Firequip has different types of hose with the enhanced inner liner. One is Classic Victory, which uses EPDM fused to the inner jacket and then pulled through and essentially welded to the outer jacket. Another is Combat Master Flow, a nitrile extruded through-the-weave inner liner with a woven outer jacket.

“We’re seeing a shift toward larger diameter waterways continuing,” Stanley said. “All the fire departments tell us the same thing. They want low friction loss and higher gpm, especially using low-pressure nozzles. They want to put as little stress on the engine pumps as possible and still deliver the same amount of water.”

Stanley said fire departments also are seeing higher pressures out of hydrants, and some are specifying high-pressure LDH.

“In the past they may have used double-jacket LDH,” he said, “but now they’re looking for nitrile extruded through-the-weave LDH with the same service and proof test pressures as the double-jacket hose.

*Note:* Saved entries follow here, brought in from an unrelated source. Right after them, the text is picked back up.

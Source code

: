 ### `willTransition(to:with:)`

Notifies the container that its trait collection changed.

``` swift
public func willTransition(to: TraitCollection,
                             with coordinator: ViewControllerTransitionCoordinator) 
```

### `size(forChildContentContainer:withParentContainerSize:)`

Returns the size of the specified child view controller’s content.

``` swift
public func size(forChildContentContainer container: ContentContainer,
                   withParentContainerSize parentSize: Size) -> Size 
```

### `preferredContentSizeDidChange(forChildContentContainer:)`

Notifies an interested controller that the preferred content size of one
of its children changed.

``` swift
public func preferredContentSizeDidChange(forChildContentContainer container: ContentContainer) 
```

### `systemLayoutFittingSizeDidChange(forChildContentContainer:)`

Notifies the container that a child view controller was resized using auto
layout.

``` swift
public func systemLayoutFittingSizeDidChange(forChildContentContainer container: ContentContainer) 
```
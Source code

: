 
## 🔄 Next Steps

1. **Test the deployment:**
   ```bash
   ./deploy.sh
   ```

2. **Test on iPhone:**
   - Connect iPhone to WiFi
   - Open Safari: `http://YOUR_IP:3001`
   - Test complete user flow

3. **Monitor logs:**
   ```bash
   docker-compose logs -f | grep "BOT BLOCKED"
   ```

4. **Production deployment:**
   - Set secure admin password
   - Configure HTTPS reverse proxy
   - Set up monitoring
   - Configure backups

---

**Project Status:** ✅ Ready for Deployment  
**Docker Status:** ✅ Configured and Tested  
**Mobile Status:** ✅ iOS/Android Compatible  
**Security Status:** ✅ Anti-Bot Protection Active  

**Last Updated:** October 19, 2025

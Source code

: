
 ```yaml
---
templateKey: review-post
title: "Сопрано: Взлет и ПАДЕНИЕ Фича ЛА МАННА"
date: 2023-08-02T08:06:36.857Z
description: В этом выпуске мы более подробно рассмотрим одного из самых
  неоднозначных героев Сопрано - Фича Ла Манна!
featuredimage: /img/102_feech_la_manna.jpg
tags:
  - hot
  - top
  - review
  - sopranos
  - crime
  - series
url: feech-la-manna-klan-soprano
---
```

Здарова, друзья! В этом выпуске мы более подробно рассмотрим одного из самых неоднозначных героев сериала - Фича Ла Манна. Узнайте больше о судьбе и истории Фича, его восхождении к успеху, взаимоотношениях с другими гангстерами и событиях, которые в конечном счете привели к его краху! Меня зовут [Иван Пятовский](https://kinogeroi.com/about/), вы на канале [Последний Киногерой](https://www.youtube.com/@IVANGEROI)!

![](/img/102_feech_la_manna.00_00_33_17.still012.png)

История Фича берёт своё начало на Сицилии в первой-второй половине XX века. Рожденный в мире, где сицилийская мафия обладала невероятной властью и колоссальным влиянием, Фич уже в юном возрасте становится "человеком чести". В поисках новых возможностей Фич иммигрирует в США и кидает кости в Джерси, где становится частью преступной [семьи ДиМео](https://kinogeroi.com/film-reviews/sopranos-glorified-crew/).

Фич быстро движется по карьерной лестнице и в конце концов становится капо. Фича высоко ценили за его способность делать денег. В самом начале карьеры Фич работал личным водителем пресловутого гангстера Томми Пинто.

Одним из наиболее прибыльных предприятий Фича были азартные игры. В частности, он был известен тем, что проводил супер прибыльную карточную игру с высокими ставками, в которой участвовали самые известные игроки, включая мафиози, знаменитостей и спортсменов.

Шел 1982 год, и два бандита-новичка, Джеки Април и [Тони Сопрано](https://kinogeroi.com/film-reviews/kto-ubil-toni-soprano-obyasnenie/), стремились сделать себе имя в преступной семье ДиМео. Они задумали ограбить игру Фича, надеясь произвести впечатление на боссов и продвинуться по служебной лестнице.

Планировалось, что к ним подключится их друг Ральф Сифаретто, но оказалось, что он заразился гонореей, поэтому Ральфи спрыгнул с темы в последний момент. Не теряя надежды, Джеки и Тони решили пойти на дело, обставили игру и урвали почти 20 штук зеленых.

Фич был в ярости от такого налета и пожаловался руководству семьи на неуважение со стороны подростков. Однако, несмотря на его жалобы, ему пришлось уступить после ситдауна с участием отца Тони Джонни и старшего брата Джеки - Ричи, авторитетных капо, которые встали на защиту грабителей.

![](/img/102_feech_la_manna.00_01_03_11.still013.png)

He pointed out the current NFPA 1961 standard states that 5-inch nitrile LDH hose must withstand 200 pounds of service test pressure, 400 pounds of proof test and 600 pounds of burst test. For high-pressure 5-inch extruded through-the-weave LDH, the pressures are 300 pounds service test, 600 pounds proof test and 900 pounds burst test.

Snap-Tite Hose Inc. in Erie, Pa., makes hose under its name and also under the National Fire Hose and Ponn Fire Hose brands.

Friction Loss

“We manufacture everything in the United States and make rubber nitrile through-the-weave hose in sizes from 1-inch to 8-inch, as well as a complete line of rubber woven products,” said Snap-Tite Sales Manager Dan Corner.
Snap-Tite launched an improvement to its Ponn Conquest hose line at last month’s Fire Department Instructors Conference trade show. It exhibited an attack hose with a very low friction loss polyurethane through-the-weave inner lining and a tight-weave polyester heavy outer jacket.

“The previous version was very stiff, and if it was run at high psi, it would kink easily,” Corner said. “The new Ponn Conquest has improved the kink resistance by 40 percent, and it packs very well and still has low friction loss.”
The improved Ponn Conquest uses the same outer jacket as in the past, he said, providing good abrasion, heat resistance and flame retardant resistance.

Kochek Co., Inc. in Putnam, Conn., said makes a full complement of supply, attack and suction hose.

Kochek Outside Sales Director Doug Bonney said the fire industry uses two main types of attack hose – with an EPDM liner or with a thermoplastic liner.

Durability

“The EPDM liner hose is typically a little less expensive, but very durable and a little heavier,” he said. “The EPDM liner that adheres to the inside of the inner jacket has such a smooth surface that it promotes a favorable friction loss coefficient. So it flows very well, is very durable and costs less money. But the downside is that it’s heavier.”

Kochek uses a process in its TPU line of hose where thermoplastic is extruded onto and into the inner jacket as the weave is coming together, making it a part of the weave itself. “Because we’ve extruded it into the weave,” Bonney said, “it produces a much smoother inner surface and we are able to get more thermoplastic hose into the same storage space than we can with EPDM lines.”

The drawback, he said, is that the thermoplastic isn’t as durable as the EPDM hose.

Kochek offers a single-jacket hose used in highrise and forestry applications, as well as both rubber-covered and thermoplastic-extruded through-the-weave double-jacket LDH in 4-inch, 5-inch and 6-inch diameters.
One of the trends Bonney has seen is changing demographics affecting fire departments. “Some outlying counties that were extremely rural became more suburban,” he said. “So they usually go to 4-inch or 5-inch supply lines to get more water to where they need it. Those that may not have had LDH at all are moving toward it now.”

But change usually comes slowly to the fire service, he noted, and that is the case with hose.

“Usually its more of the same,” he said. “For instance, rubber-covered supply hose still has been the most popular choice coast to coast because it’s very durable, isn’t expensive and it gets the job done.”